⟨
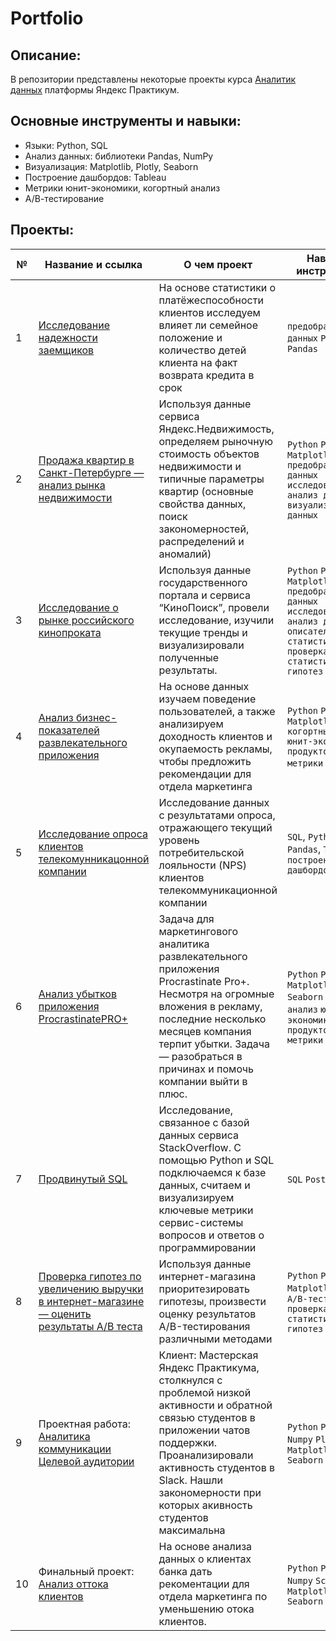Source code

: # Portfolio

## Описание:
В репозитории представлены некоторые проекты курса [Аналитик данных](https://praktikum.yandex.ru/data-analyst/)  платформы Яндекс Практикум.

## Основные инструменты и навыки:
- Языки: Python, SQL
- Анализ данных: библиотеки Pandas, NumPy
- Визуализация: Matplotlib, Plotly, Seaborn
- Построение дашбордов: Tableau
- Метрики юнит-экономики, когортный анализ
- А/В-тестирование



## Проекты:
| №| Название и ссылка | О чем проект                                                     | Навыки и инструменты           |  
|-----------|-------------------|------------------------------------------------------------------|-----------------------------------|            
|1              |[Исследование надежности заемщиков](https://github.com/Julia-Panova/Portfolio/tree/7b93e4bb219ae659383e33f38f0107468ef37f83/banking%20data%20analysis)|На основе статистики о платёжеспособности клиентов исследуем влияет ли семейное положение и количество детей клиента на факт возврата кредита в срок|`предобработка данных` `Python` `Pandas`|
|2              |[Продажа квартир в Санкт-Петербурге — анализ рынка недвижимости](https://github.com/Julia-Panova/Portfolio/tree/7b93e4bb219ae659383e33f38f0107468ef37f83/real%20estate%20market)|Используя данные сервиса Яндекс.Недвижимость, определяем рыночную стоимость объектов недвижимости и типичные параметры квартир (основные свойства данных, поиск закономерностей, распределений и аномалий)|`Python` `Pandas` `Matplotlib` `предобработка данных` `исследовательский анализ данных` `визуализация данных`|
|3              | [Исследование о рынке российского кинопроката](https://github.com/Julia-Panova/Portfolio/tree/7b93e4bb219ae659383e33f38f0107468ef37f83/film%20distribution%20market)|Используя данные государственного портала и сервиса “КиноПоиск”, провели исследование, изучили текущие тренды и визуализировали полученные результаты.|`Python` `Pandas` `Matplotlib` `предобработка данных` `исследовательский анализ данных` `описательная статистика` `проверка статистических гипотез`|
|4              |[Анализ бизнес-показателей развлекательного приложения](https://github.com/Julia-Panova/Portfolio/tree/7b93e4bb219ae659383e33f38f0107468ef37f83/business%20indicators)|На основе данных изучаем поведение пользователей, а также анализируем доходность клиентов и окупаемость рекламы, чтобы предложить рекомендации для отдела маркетинга|`Python` `Pandas` `Matplotlib` `когортный анализ` `юнит-экономика` `продуктовые метрики` `Seaborn`|
|5             |[Исследование опроса клиентов телекомунникацонной компании](https://public.tableau.com/app/profile/julia3616/viz/yp_16722938062050/Dashboard1)|Исследование данных с результатами опроса, отражающего текущий уровень потребительской лояльности (NPS) клиентов телекоммуникационной компании | `SQL`, `Python`, `Pandas`, `Tableau`, `построение дашбордов` |
|6             | [Анализ убытков приложения ProcrastinatePRO+](https://github.com/Julia-Panova/Portfolio/tree/7b93e4bb219ae659383e33f38f0107468ef37f83/business%20indicators)|Задача для маркетингового аналитика развлекательного приложения Procrastinate Pro+. Несмотря на огромные вложения в рекламу, последние несколько месяцев компания терпит убытки. Задача — разобраться в причинах и помочь компании выйти в плюс.|`Python` `Pandas` `Matplotlib` `Seaborn` `когортный анализ` `юнит-экономика` `продуктовые метрики`|
|7              |[Продвинутый SQL](https://github.com/Julia-Panova/Portfolio/tree/7b93e4bb219ae659383e33f38f0107468ef37f83/sql)|Исследование, связанное с базой данных сервиса StackOverflow. С помощью Python и SQL подключаемся к базе данных, считаем и визуализируем ключевые метрики сервис-системы вопросов и ответов о программировании|`SQL` `PostgreSQL`|
|8              |[ Проверка гипотез по увеличению выручки в интернет-магазине — оценить результаты A/B теста](https://github.com/Julia-Panova/Portfolio/tree/7b93e4bb219ae659383e33f38f0107468ef37f83/AB-test)| Используя данные интернет-магазина приоритезировать гипотезы, произвести оценку результатов A/B-тестирования различными методами |`Python` `Pandas` `Matplotlib` `SciPy` `A/B-тестирование` `проверка статистических гипотез`|
|9             |Проектная работа: [Аналитика коммуникации Целевой аудитории](https://github.com/Julia-Panova/Portfolio/tree/f9ca852f06e724cc85cd053f2ad64b5afce901de/target%20audience%20analytics)  |Клиент: Мастерская Яндекс Практикума, столкнулся с проблемой низкой активности и обратной связью студентов в приложении чатов поддержки. Проанализировали активность студентов в Slack. Нашли закономерности при которых акивность студентов максимальна|`Python` `Pandas` `Numpy` `Plotly` `Matplotlib` `Seaborn`|
|10             |Финальный проект: [Анализ оттока клиентов](https://github.com/Julia-Panova/Portfolio/blob/d2e4315cfe477409dd82b2d345e09a1cbfffd965/final/%D0%90%D0%BD%D0%B0%D0%BB%D0%B8%D0%B7%20%D0%BE%D1%82%D1%82%D0%BE%D0%BA%D0%B0%20%D0%BA%D0%BB%D0%B8%D0%B5%D0%BD%D1%82%D0%BE%D0%B2%20%D0%9C%D0%B5%D1%82%D0%B0%D0%BD%D0%BF%D1%80%D0%BE%D0%BC%D0%B1%D0%B0%D0%BD%D0%BA.ipynb)  |На основе анализа данных о клиентах банка дать рекоментации для отдела маркетинга по уменьшению отока клиентов.|`Python` `Pandas` `Numpy` `SciPy` `Matplotlib` `Seaborn`|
⟩
◆ Activity ◆
Show every line from the entries above in which the word "инструменты" appears.

◆ Response to this task ◆
## Основные инструменты и навыки:
| №| Название и ссылка | О чем проект                                                     | Навыки и инструменты           |  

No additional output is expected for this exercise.